Improving newborn care globally
28 January 2020
Around 2.5 million children die annually in their first month of life. To address this, UCL co-created Neotree – an app for all healthcare workers, producing a suggested diagnosis and management plan according to national neonatal guidelines.
Each year, around 2.5 million children die in their first month of life – one million of which die on their day of birth. Around 70% of newborn deaths are preventable by implementing low-cost solutions effectively. Therefore UCL’s multi-disciplinary work with industry partners seeks to reduce this shocking statistic through the creation of the Neotree app.
The Neotree app was co-created by Dr Michelle Heys (UCL Great Ormond Street Institute of Child Health) as the principal investigator. It is a mobile app providing healthcare workers with expert guidance on neonatal care and diagnosis in areas with limited access to resources. Developed and tested in Malawi, this agile, feasible and accessible tool is currently being rolled out to other African countries.
The app is suitable for all healthcare workers, producing a suggested diagnosis and management plan according to national neonatal guidelines to improve the quality of newborn care and reduce newborn mortality. The wider aim is to increase rates of newborn survival in under-resourced health care settings and to improve the quality of newborn care.
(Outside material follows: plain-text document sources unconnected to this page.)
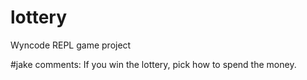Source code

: # lottery
Wyncode REPL game project

#jake comments: If you win the lottery, pick how to spend the money.
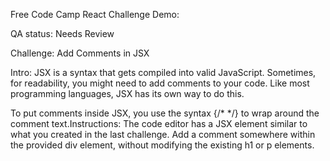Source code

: Free Code Camp React Challenge Demo:

QA status: Needs Review

Challenge: Add Comments in JSX

Intro: JSX is a syntax that gets compiled into valid JavaScript. Sometimes, for readability, you might need to add comments to your code. Like most programming languages, JSX has its own way to do this.

To put comments inside JSX, you use the syntax {/* */} to wrap around the comment text.Instructions: The code editor has a JSX element similar to what you created in the last challenge. Add a comment somewhere within the provided div element, without modifying the existing h1 or p elements.

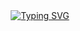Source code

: <div align="center">
  <a href="https://git.io/typing-svg">
    <img src="https://readme-typing-svg.herokuapp.com?size=32&vCenter=true&width=760&lines=Functional+Programming+using+Scala;SCS+2204+Practicals&color=FF6666" alt="Typing SVG">
  </a>
</div>
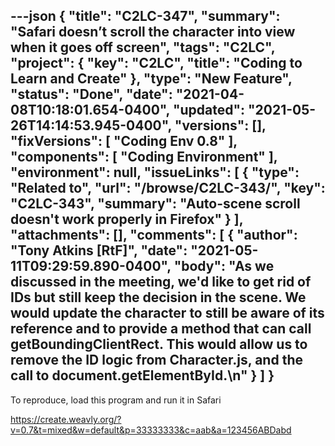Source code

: ---json
{
  "title": "C2LC-347",
  "summary": "Safari doesn’t scroll the character into view when it goes off screen",
  "tags": "C2LC",
  "project": {
    "key": "C2LC",
    "title": "Coding to Learn and Create"
  },
  "type": "New Feature",
  "status": "Done",
  "date": "2021-04-08T10:18:01.654-0400",
  "updated": "2021-05-26T14:14:53.945-0400",
  "versions": [],
  "fixVersions": [
    "Coding Env 0.8"
  ],
  "components": [
    "Coding Environment"
  ],
  "environment": null,
  "issueLinks": [
    {
      "type": "Related to",
      "url": "/browse/C2LC-343/",
      "key": "C2LC-343",
      "summary": "Auto-scene scroll doesn't work properly in Firefox"
    }
  ],
  "attachments": [],
  "comments": [
    {
      "author": "Tony Atkins [RtF]",
      "date": "2021-05-11T09:29:59.890-0400",
      "body": "As we discussed in the meeting, we'd like to get rid of IDs but still keep the decision in the scene.  We would update the character to still be aware of its reference and to provide a method that can call getBoundingClientRect.  This would allow us to remove the ID logic from Character.js, and the call to document.getElementById.\n"
    }
  ]
}
---
To reproduce, load this program and run it in Safari

<https://create.weavly.org/?v=0.7&t=mixed&w=default&p=33333333&c=aab&a=123456ABDabd>

        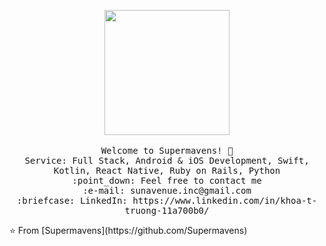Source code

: <p align="center">
   <img src="https://firebasestorage.googleapis.com/v0/b/miraclegrooup-wpwmrn.appspot.com/o/supermavens-logo.png?alt=media&token=e3f00227-fd23-4d8e-a3c2-ffb56d3e4dd6" width="200px">
   <br>
   <br>
   <samp>
     Welcome to Supermavens! 👋<br>
     Service: Full Stack, Android & iOS Development, Swift, Kotlin, React Native, Ruby on Rails, Python <br>
     :point_down: Feel free  to contact me <br>
     :e-mail:	sunavenue.inc@gmail.com <br>
     :briefcase: LinkedIn: https://www.linkedin.com/in/khoa-t-truong-11a700b0/ <br>
   </samp>
 </p>
 ⭐️ From [Supermavens](https://github.com/Supermavens)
This has been a truly collaborative project and co-creation has been key to the further development and testing of the app. Since 2017, the app has been tested in Malawi and later Zimbabwe. It has been highly successful with staff such as Dr Simbarashe Chimuya from Harare Central Hospital, Zimbabwe describing NeoTree as having “the life-saving power of a drug… by [helping] us use limited resources as effectively as possible”.
As well as collaborating between different UCL departments, such as Institute for Global Health and Computer Science, the project team have worked with industry partners to take this project forward and will continue to do so. The researchers plan to gather data for the app’s large scale use over the next years.